[Records from a data collection]
==*==
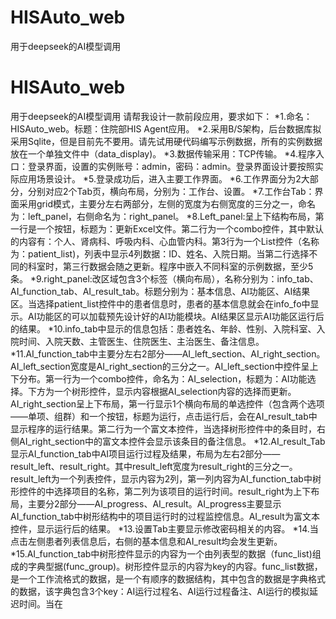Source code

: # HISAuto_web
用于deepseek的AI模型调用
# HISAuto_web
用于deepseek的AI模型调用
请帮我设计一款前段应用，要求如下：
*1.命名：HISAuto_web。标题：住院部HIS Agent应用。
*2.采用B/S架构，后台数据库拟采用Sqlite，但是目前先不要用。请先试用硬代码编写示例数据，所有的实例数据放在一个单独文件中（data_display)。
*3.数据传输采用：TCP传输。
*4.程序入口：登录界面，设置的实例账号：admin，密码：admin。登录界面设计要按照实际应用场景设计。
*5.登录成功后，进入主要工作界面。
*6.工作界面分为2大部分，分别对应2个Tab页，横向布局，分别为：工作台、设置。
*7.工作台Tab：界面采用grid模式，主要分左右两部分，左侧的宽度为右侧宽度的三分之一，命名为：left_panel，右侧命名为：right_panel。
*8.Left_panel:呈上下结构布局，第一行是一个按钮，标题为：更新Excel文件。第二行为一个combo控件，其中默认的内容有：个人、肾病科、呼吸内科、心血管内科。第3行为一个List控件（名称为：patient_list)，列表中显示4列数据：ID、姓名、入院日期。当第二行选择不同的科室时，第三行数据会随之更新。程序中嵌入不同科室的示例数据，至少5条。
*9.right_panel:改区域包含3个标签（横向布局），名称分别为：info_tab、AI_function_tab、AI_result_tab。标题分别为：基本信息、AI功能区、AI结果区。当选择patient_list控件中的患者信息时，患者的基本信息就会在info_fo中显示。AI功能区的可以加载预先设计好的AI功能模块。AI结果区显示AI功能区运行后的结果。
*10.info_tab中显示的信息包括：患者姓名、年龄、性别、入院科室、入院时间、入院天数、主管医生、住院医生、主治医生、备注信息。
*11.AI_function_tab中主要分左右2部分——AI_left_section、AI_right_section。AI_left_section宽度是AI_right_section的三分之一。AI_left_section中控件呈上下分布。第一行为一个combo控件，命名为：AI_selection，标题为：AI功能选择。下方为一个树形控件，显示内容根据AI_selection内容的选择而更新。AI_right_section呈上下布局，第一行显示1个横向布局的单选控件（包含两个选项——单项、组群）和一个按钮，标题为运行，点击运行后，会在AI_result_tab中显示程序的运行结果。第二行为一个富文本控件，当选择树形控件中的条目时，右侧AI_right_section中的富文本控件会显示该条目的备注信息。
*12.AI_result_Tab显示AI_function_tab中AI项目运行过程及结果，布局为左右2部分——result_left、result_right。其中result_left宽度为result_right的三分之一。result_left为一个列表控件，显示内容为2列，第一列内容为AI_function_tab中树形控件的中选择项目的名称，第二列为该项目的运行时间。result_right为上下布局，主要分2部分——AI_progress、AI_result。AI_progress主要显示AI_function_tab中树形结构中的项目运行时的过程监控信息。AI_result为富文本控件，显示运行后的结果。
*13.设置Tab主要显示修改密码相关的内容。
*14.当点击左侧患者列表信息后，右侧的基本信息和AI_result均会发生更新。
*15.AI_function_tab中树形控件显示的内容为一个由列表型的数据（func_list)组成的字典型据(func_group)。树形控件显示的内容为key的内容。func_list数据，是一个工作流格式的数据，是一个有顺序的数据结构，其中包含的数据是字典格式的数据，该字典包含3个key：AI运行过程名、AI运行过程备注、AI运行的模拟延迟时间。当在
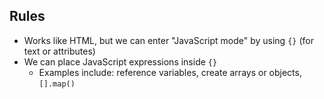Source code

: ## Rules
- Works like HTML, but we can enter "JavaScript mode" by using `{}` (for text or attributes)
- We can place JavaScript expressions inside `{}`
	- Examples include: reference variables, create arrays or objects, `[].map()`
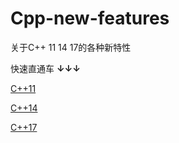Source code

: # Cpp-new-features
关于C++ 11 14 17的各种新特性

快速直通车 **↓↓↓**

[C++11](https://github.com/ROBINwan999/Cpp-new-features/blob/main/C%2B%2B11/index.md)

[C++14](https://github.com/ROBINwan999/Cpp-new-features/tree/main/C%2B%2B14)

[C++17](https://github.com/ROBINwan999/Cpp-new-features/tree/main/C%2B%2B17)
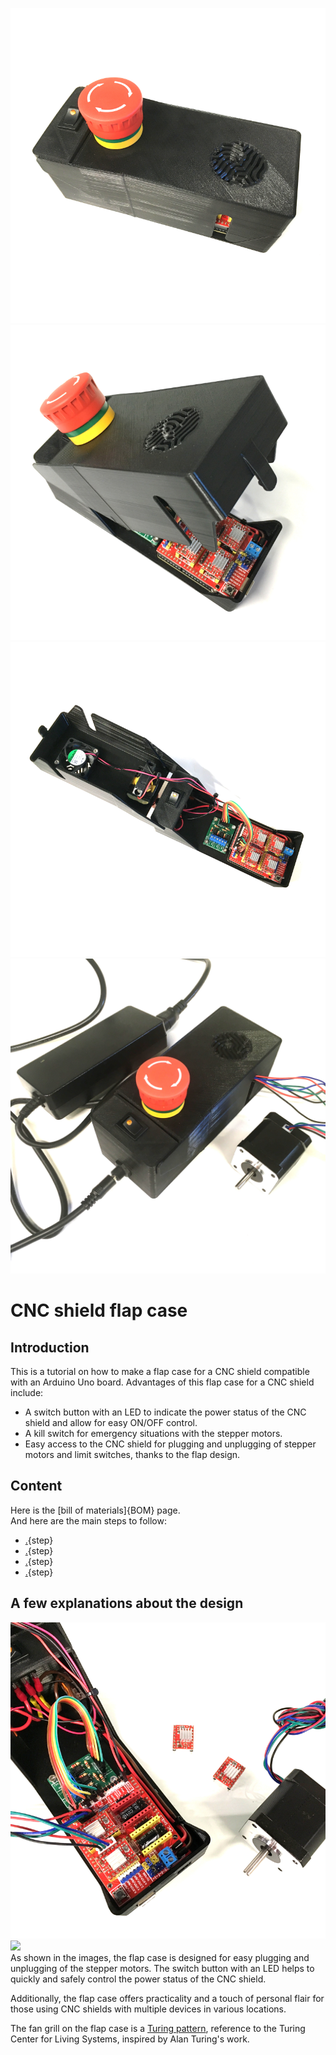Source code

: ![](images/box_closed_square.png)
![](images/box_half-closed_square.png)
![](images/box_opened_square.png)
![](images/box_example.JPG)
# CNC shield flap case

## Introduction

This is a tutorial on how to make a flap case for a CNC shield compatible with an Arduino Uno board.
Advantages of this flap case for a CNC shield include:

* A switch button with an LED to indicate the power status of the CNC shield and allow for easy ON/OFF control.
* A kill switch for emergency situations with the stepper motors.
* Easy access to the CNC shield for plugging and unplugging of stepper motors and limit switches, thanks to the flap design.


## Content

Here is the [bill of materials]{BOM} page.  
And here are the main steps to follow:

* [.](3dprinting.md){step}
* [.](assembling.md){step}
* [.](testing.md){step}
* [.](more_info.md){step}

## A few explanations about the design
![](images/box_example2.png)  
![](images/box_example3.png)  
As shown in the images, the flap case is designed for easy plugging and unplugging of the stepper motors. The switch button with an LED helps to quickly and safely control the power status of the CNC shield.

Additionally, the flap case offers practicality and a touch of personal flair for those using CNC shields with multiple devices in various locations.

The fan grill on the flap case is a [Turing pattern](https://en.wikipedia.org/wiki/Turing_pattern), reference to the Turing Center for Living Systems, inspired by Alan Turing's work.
==*==
WHAT IS REQUIRED.
Make an exact copy of the data above, pictures excluded.

WRITTEN RESPONSE.
Source code

: # HISAuto_web
用于deepseek的AI模型调用
# HISAuto_web
用于deepseek的AI模型调用
请帮我设计一款前段应用，要求如下：
*1.命名：HISAuto_web。标题：住院部HIS Agent应用。
*2.采用B/S架构，后台数据库拟采用Sqlite，但是目前先不要用。请先试用硬代码编写示例数据，所有的实例数据放在一个单独文件中（data_display)。
*3.数据传输采用：TCP传输。
*4.程序入口：登录界面，设置的实例账号：admin，密码：admin。登录界面设计要按照实际应用场景设计。
*5.登录成功后，进入主要工作界面。
*6.工作界面分为2大部分，分别对应2个Tab页，横向布局，分别为：工作台、设置。
*7.工作台Tab：界面采用grid模式，主要分左右两部分，左侧的宽度为右侧宽度的三分之一，命名为：left_panel，右侧命名为：right_panel。
*8.Left_panel:呈上下结构布局，第一行是一个按钮，标题为：更新Excel文件。第二行为一个combo控件，其中默认的内容有：个人、肾病科、呼吸内科、心血管内科。第3行为一个List控件（名称为：patient_list)，列表中显示4列数据：ID、姓名、入院日期。当第二行选择不同的科室时，第三行数据会随之更新。程序中嵌入不同科室的示例数据，至少5条。
*9.right_panel:改区域包含3个标签（横向布局），名称分别为：info_tab、AI_function_tab、AI_result_tab。标题分别为：基本信息、AI功能区、AI结果区。当选择patient_list控件中的患者信息时，患者的基本信息就会在info_fo中显示。AI功能区的可以加载预先设计好的AI功能模块。AI结果区显示AI功能区运行后的结果。
*10.info_tab中显示的信息包括：患者姓名、年龄、性别、入院科室、入院时间、入院天数、主管医生、住院医生、主治医生、备注信息。
*11.AI_function_tab中主要分左右2部分——AI_left_section、AI_right_section。AI_left_section宽度是AI_right_section的三分之一。AI_left_section中控件呈上下分布。第一行为一个combo控件，命名为：AI_selection，标题为：AI功能选择。下方为一个树形控件，显示内容根据AI_selection内容的选择而更新。AI_right_section呈上下布局，第一行显示1个横向布局的单选控件（包含两个选项——单项、组群）和一个按钮，标题为运行，点击运行后，会在AI_result_tab中显示程序的运行结果。第二行为一个富文本控件，当选择树形控件中的条目时，右侧AI_right_section中的富文本控件会显示该条目的备注信息。
*12.AI_result_Tab显示AI_function_tab中AI项目运行过程及结果，布局为左右2部分——result_left、result_right。其中result_left宽度为result_right的三分之一。result_left为一个列表控件，显示内容为2列，第一列内容为AI_function_tab中树形控件的中选择项目的名称，第二列为该项目的运行时间。result_right为上下布局，主要分2部分——AI_progress、AI_result。AI_progress主要显示AI_function_tab中树形结构中的项目运行时的过程监控信息。AI_result为富文本控件，显示运行后的结果。
*13.设置Tab主要显示修改密码相关的内容。
*14.当点击左侧患者列表信息后，右侧的基本信息和AI_result均会发生更新。
*15.AI_function_tab中树形控件显示的内容为一个由列表型的数据（func_list)组成的字典型据(func_group)。树形控件显示的内容为key的内容。func_list数据，是一个工作流格式的数据，是一个有顺序的数据结构，其中包含的数据是字典格式的数据，该字典包含3个key：AI运行过程名、AI运行过程备注、AI运行的模拟延迟时间。当在
Source code

: ## Rules
- Works like HTML, but we can enter "JavaScript mode" by using `{}` (for text or attributes)
- We can place JavaScript expressions inside `{}`
	- Examples include: reference variables, create arrays or objects, `[].map()`
Source code

: # Cpp-new-features
关于C++ 11 14 17的各种新特性

快速直通车 **↓↓↓**

[C++11](https://github.com/ROBINwan999/Cpp-new-features/blob/main/C%2B%2B11/index.md)

[C++14](https://github.com/ROBINwan999/Cpp-new-features/tree/main/C%2B%2B14)

[C++17](https://github.com/ROBINwan999/Cpp-new-features/tree/main/C%2B%2B17)
Source code

: ![](images/box_closed_square.png)
![](images/box_half-closed_square.png)
![](images/box_opened_square.png)
![](images/box_example.JPG)
# CNC shield flap case

## Introduction

This is a tutorial on how to make a flap case for a CNC shield compatible with an Arduino Uno board.
Advantages of this flap case for a CNC shield include:

* A switch button with an LED to indicate the power status of the CNC shield and allow for easy ON/OFF control.
* A kill switch for emergency situations with the stepper motors.
* Easy access to the CNC shield for plugging and unplugging of stepper motors and limit switches, thanks to the flap design.


## Content

Here is the [bill of materials]{BOM} page.  
And here are the main steps to follow:

* [.](3dprinting.md){step}
* [.](assembling.md){step}
* [.](testing.md){step}
* [.](more_info.md){step}

## A few explanations about the design
![](images/box_example2.png)  
![](images/box_example3.png)  
As shown in the images, the flap case is designed for easy plugging and unplugging of the stepper motors. The switch button with an LED helps to quickly and safely control the power status of the CNC shield.

Additionally, the flap case offers practicality and a touch of personal flair for those using CNC shields with multiple devices in various locations.

The fan grill on the flap case is a [Turing pattern](https://en.wikipedia.org/wiki/Turing_pattern), reference to the Turing Center for Living Systems, inspired by Alan Turing's work.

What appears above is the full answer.